This Section 3, and the obligations of each Guarantor hereunder, shall survive the
termination of this Guaranty.
ARTICLE XIII. Unenforceability of Obligations Against the Borrower. If for any reason
the Borrower has no legal existence or is under no legal obligation to discharge any of the
Liabilities, or if any of the Liabilities have become irrecoverable from the Borrower by reason of
the Borrower’s insolvency, bankruptcy or reorganization or by other operation of law or for any
other reason, this Guaranty shall nevertheless be binding on each Guarantor to the same extent as
if such Guarantor at all times had been the principal obligor on all such Liabilities. In the
event that acceleration of the time for payment of any of the Liabilities is stayed upon the
insolvency, bankruptcy or reorganization of the Borrower, or for any other reason, all such amounts
otherwise subject to acceleration under the terms of the Credit Agreement, Loan Documents, or any
other agreement evidencing, securing or otherwise executed in connection with any Liabilities shall
be immediately due and payable by each Guarantor.
ARTICLE XIV. Subrogation. Each Guarantor shall not exercise any rights which it may
acquire by way of subrogation, by any payment made under this Guaranty or otherwise, until (i) all
the Liabilities have been paid in full in cash, (ii) all Commitments under the Credit Agreement
have been terminated and (iii) the Credit Agreement and the other Loan Documents have been
terminated.
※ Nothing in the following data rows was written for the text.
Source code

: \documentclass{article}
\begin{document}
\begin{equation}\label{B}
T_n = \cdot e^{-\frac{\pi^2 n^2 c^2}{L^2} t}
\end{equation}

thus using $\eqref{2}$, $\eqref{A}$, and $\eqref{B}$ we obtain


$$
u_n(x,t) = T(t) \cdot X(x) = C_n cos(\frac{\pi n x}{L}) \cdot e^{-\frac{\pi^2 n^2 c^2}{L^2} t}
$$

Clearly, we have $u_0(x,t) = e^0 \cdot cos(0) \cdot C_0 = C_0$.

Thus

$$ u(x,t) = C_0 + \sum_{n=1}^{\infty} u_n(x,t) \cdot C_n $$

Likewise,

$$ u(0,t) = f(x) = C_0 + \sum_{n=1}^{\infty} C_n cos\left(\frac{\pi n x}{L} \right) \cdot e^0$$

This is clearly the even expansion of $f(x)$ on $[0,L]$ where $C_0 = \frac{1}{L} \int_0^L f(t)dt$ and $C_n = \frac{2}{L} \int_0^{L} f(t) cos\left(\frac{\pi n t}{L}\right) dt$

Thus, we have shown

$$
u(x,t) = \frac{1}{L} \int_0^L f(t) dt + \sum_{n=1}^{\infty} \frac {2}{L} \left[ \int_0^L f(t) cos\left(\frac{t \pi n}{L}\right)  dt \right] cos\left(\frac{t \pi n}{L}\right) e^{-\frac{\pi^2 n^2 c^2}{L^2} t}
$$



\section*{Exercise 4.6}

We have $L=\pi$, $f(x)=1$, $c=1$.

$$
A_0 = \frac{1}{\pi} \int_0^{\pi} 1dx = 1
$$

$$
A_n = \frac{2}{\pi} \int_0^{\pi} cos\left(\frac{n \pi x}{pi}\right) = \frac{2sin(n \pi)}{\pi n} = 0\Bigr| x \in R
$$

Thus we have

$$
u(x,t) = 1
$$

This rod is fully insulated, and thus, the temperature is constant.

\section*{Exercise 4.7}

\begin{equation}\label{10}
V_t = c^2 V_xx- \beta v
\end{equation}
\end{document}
If any amount is paid to such Guarantor on account of subrogation rights under this
Guaranty at any time when all the Liabilities have not been paid in full in cash, the amount shall
be held in trust for the benefit of the Administrative Agent and the Lenders and shall be promptly
paid to the Administrative Agent, for the benefit of the Lenders and the Administrative Agent, on
account of the Liabilities without affecting in any manner the liability of such Guarantor under
the provisions of this Guaranty. If such Guarantor makes payment to the Administrative Agent of
all or any part of the Liabilities and all the Liabilities are paid in full in cash and the Credit
Agreement and the other Loan Documents have been terminated, the Administrative Agent shall, at
such Guarantor’s request and expense, execute and deliver to such Guarantor appropriate documents,
without recourse and without representation or warranty, necessary to evidence the transfer by
subrogation to such Guarantor of an interest in the Liabilities resulting from the payment.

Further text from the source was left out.